Aufnahmestandards müssen in allen EU-Staaten umgesetzt werden: Das ist die Forderung von Innenminister Reinhold Gall Foto: Leif Piechowski

Ist das EU-Land Ungarn kein sicherer Ort für Flüchtlinge? Deutsche Gerichte ur- teilen unterschiedlich. Viele Asylbewer- ber dürfen nicht zurückgeführt werden – zum Ärger der Landesregierung.

Ist das EU-Land Ungarn kein sicherer Ort für Flüchtlinge? Deutsche Gerichte urteilen unterschiedlich. Viele Asylbewerber dürfen nicht zurückgeführt werden – zum Ärger der Landesregierung.
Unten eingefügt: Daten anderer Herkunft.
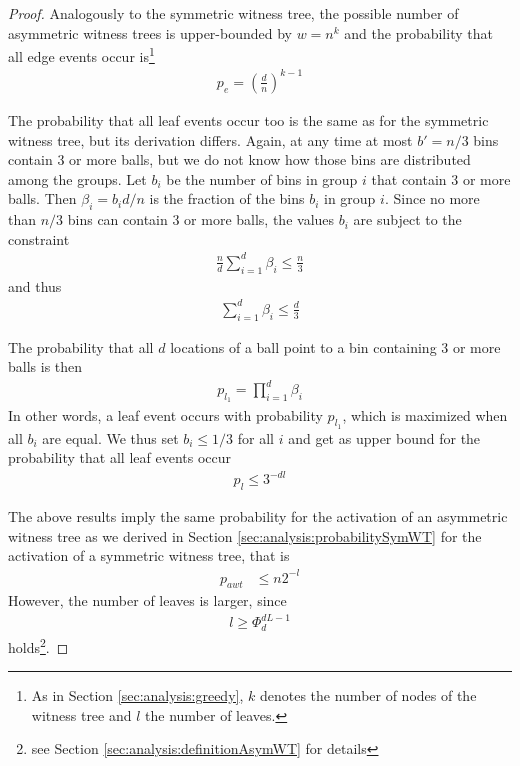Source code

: \documentclass[a4paper,12pt]{article}
\begin{document}
\begin{proof}
Analogously to the symmetric witness tree, the possible number of asymmetric witness trees is upper-bounded by $w=n^k$ and the probability that all edge events occur is\footnote{As in Section \ref{sec:analysis:greedy}, $k$ denotes the number of nodes of the witness tree and $l$ the number of leaves.} 
\begin{align*}
p_e = \left(\frac{d}{n}\right)^{k-1}
\end{align*}

The probability that all leaf events occur too is the same as for the symmetric witness tree, but its derivation differs. Again, at any time at most $b'=n/3$ bins contain 3 or more balls, but we do not know how those bins are distributed among the groups. Let $b_i$ be the number of bins in group $i$ that contain 3 or more balls. Then $\beta_i = b_i d/ n$ is the fraction of the bins $b_i$ in group $i$. Since no more than $n/3$ bins can contain 3 or more balls, the values $b_i$ are subject to the constraint
\begin{align*}
\frac{n}{d}\sum_{i=1}^d \beta_i \leq \frac{n}{3}
\end{align*}
and thus 
\begin{align*}
\sum_{i=1}^d \beta_i \leq \frac{d}{3}
\end{align*}

The probability that all $d$ locations of a ball point to a bin containing 3 or more balls is then 
\begin{align*}
p_{l_1} = \prod_{i=1}^{d} \beta_i
\end{align*}
In other words, a leaf event occurs with probability $p_{l_1}$, which is maximized when all $b_i$ are equal. We thus set $b_i \leq 1/3$ for all $i$ and get as upper bound for the probability that all leaf events occur 
\begin{align*}
p_l \leq 3^{-d l}
\end{align*}

The above results imply the same probability for the activation of an asymmetric witness tree as we derived in Section \ref{sec:analysis:probabilitySymWT} for the activation of a symmetric witness tree, that is
\begin{align*}
p_{awt} &\leq n  2^{-l}
\end{align*}
However, the number of leaves is larger, since 
\begin{align*}
l \geq \Phi_d^{d L -1}
\end{align*}
holds\footnote{see Section \ref{sec:analysis:definitionAsymWT} for details}.


\end{proof}
\end{document}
Stuttgart - Eigentlich ist die Sache klar: Asylbewerber müssen in dem EU-Land beherbergt werden, das sie zuerst betreten. Im Falle Ungarns gilt dies jedoch nicht immer – auf diesen Missstand hat jetzt die baden-württembergischen Landesregierung hingewiesen. So wurde im ersten Halbjahr 2014 die Rückführung von bundesweit 230 Flüchtlingen nach Ungarn gerichtlich gestoppt. Begründung: In dem EU-Land müssten Flüchtlinge damit rechnen, „menschenunwürdig“ und „erniedrigend“ behandelt zu werden. So argumentierte beispielsweise das Verwaltungsgericht Stuttgart Ende Juni im Fall eines iranischen Flüchtlings, der über Ungarn eingereist war.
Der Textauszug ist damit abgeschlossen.